Authors: Yuxin Wang, Chu-Tak Lee, Qipeng Guo, Zhangyue Yin, Yunhua Zhou, Xuanjing Huang, Xipeng Qiu

ICML 2022 | Conference PDF | Archive PDF | Plain Text | LLM Run Details

Reproducibility Variable Result LLM Response
Research Type Experimental Experiments on tasks requiring various sequence lengths lay validation for our graph function well. Experiments are conducted to validate theoretical results of Normalized Information Payload and then show performances of Hypercube Transformer.
Researcher Affiliation Academia 1School of Computer Science, Fudan University 2Institute of Modern Languages and Linguistics, Fudan University 3Peng Cheng Laboratory.
Pseudocode Yes Algorithm 1 Binary representation of sequences
Open Source Code Yes Code is available at https://github.com/yxzwang/Normalized Information-Payload.

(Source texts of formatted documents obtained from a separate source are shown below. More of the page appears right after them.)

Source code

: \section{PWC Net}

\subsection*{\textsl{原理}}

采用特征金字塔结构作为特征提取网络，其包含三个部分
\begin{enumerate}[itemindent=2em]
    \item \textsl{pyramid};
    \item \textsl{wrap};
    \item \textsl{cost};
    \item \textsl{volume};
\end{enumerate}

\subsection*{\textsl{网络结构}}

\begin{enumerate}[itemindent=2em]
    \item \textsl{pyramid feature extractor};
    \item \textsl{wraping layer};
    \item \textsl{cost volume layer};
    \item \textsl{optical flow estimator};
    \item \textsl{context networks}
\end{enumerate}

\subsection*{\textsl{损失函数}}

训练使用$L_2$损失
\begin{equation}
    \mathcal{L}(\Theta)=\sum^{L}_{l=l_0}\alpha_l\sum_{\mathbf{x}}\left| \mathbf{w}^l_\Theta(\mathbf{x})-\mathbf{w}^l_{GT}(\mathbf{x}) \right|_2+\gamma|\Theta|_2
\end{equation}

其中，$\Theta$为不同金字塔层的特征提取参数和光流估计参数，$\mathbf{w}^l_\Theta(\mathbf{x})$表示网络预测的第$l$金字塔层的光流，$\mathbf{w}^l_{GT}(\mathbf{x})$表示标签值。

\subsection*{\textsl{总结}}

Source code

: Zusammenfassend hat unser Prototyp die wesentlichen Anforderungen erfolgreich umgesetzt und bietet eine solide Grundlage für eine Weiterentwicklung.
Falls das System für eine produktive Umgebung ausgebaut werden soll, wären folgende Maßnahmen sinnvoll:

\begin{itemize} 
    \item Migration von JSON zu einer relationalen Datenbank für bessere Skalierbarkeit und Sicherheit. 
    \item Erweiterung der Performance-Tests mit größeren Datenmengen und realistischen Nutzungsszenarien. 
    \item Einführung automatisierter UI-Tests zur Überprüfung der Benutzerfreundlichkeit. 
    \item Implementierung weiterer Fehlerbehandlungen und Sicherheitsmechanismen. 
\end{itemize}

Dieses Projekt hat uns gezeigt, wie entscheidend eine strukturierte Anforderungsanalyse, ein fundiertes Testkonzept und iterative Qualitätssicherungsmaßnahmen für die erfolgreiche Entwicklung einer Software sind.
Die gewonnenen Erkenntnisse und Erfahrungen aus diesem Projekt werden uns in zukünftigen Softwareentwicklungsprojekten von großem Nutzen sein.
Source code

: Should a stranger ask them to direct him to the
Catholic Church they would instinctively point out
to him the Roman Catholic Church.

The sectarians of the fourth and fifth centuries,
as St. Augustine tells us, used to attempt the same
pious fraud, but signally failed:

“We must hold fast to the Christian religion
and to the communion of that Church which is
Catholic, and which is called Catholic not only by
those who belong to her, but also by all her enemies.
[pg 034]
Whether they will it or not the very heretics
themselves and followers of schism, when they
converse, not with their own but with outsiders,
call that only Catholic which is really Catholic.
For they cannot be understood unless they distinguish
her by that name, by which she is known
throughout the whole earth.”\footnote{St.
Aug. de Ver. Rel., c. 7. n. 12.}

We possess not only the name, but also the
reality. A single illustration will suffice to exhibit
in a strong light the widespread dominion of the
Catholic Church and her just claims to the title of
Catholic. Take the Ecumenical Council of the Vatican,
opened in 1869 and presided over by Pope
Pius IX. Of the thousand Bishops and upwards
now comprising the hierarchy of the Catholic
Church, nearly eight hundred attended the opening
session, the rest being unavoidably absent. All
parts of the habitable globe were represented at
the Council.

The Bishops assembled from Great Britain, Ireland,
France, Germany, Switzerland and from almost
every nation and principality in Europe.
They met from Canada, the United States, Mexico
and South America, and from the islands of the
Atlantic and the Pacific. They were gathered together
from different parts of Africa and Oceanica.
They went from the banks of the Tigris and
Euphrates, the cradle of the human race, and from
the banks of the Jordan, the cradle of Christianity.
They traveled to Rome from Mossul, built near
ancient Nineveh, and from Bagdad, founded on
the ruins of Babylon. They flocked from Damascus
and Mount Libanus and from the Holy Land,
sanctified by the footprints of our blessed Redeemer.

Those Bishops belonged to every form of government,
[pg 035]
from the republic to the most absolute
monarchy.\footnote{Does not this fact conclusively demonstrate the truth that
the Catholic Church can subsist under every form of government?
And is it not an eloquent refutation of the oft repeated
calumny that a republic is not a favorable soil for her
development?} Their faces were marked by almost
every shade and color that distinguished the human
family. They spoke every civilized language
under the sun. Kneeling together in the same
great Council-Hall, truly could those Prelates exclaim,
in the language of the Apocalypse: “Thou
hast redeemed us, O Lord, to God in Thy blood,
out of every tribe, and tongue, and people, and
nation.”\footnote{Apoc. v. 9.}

Open Datasets Yes We rely on Long Range Arena (LRA) benchmark (Tay et al., 2020a) for validation for our graph scoring function, NIP(G). We use English Wikipedia and Book Corpus2 (Gao et al., 2020) as our pretraining datesets.
Dataset Splits No The paper uses standard benchmarks (LRA, Wikitext103, GLUE) but does not explicitly state specific training/validation/test dataset splits with percentages or sample counts.
Hardware Specification Yes All experiments are conducted on RTX 3090 GPU.
Software Dependencies No The paper mentions using 'triton (Tillet et al., 2019)' but does not provide a specific version number for this or any other software dependency.
Experiment Setup Yes We put hyper-parameters for LRA here. We set the embedding hidden size to 64 and the hidden size for attention to be 128. Dropout rate and weight decay is different for each task. Table 9. Hyper-parameters used for all models we trained on Long Range Arena. Table 11. Hyper-parameters used for Cube BERT128 pretraining. Table 12. Hyper-parameters used for downstream tasks.